=== Begin Enclosure ===

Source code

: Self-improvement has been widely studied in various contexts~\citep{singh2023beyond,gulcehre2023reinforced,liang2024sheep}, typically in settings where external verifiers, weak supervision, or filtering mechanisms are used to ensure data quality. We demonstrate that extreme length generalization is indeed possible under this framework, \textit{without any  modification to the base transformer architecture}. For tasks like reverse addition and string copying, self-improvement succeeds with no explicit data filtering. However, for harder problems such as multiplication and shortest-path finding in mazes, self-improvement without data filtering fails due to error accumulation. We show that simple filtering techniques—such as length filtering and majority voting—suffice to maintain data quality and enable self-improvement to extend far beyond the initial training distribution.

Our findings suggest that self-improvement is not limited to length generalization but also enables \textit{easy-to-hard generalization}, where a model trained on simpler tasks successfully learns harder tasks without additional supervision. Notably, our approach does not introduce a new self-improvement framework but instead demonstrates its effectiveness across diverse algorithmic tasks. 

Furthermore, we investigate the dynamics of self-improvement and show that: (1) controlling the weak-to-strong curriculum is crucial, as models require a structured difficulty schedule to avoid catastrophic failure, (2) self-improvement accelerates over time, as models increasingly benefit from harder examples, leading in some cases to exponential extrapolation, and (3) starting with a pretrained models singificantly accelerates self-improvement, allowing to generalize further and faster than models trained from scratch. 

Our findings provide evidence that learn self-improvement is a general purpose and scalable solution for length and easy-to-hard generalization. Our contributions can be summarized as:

=== End Enclosure ===

### Task instructions
Please give again only the lines from the start of the material through the line holding "Our findings suggest", exactly as they are written.

### Answer to this task
Source code

: Self-improvement has been widely studied in various contexts~\citep{singh2023beyond,gulcehre2023reinforced,liang2024sheep}, typically in settings where external verifiers, weak supervision, or filtering mechanisms are used to ensure data quality. We demonstrate that extreme length generalization is indeed possible under this framework, \textit{without any  modification to the base transformer architecture}. For tasks like reverse addition and string copying, self-improvement succeeds with no explicit data filtering. However, for harder problems such as multiplication and shortest-path finding in mazes, self-improvement without data filtering fails due to error accumulation. We show that simple filtering techniques—such as length filtering and majority voting—suffice to maintain data quality and enable self-improvement to extend far beyond the initial training distribution.

Our findings suggest that self-improvement is not limited to length generalization but also enables \textit{easy-to-hard generalization}, where a model trained on simpler tasks successfully learns harder tasks without additional supervision. Notably, our approach does not introduce a new self-improvement framework but instead demonstrates its effectiveness across diverse algorithmic tasks. 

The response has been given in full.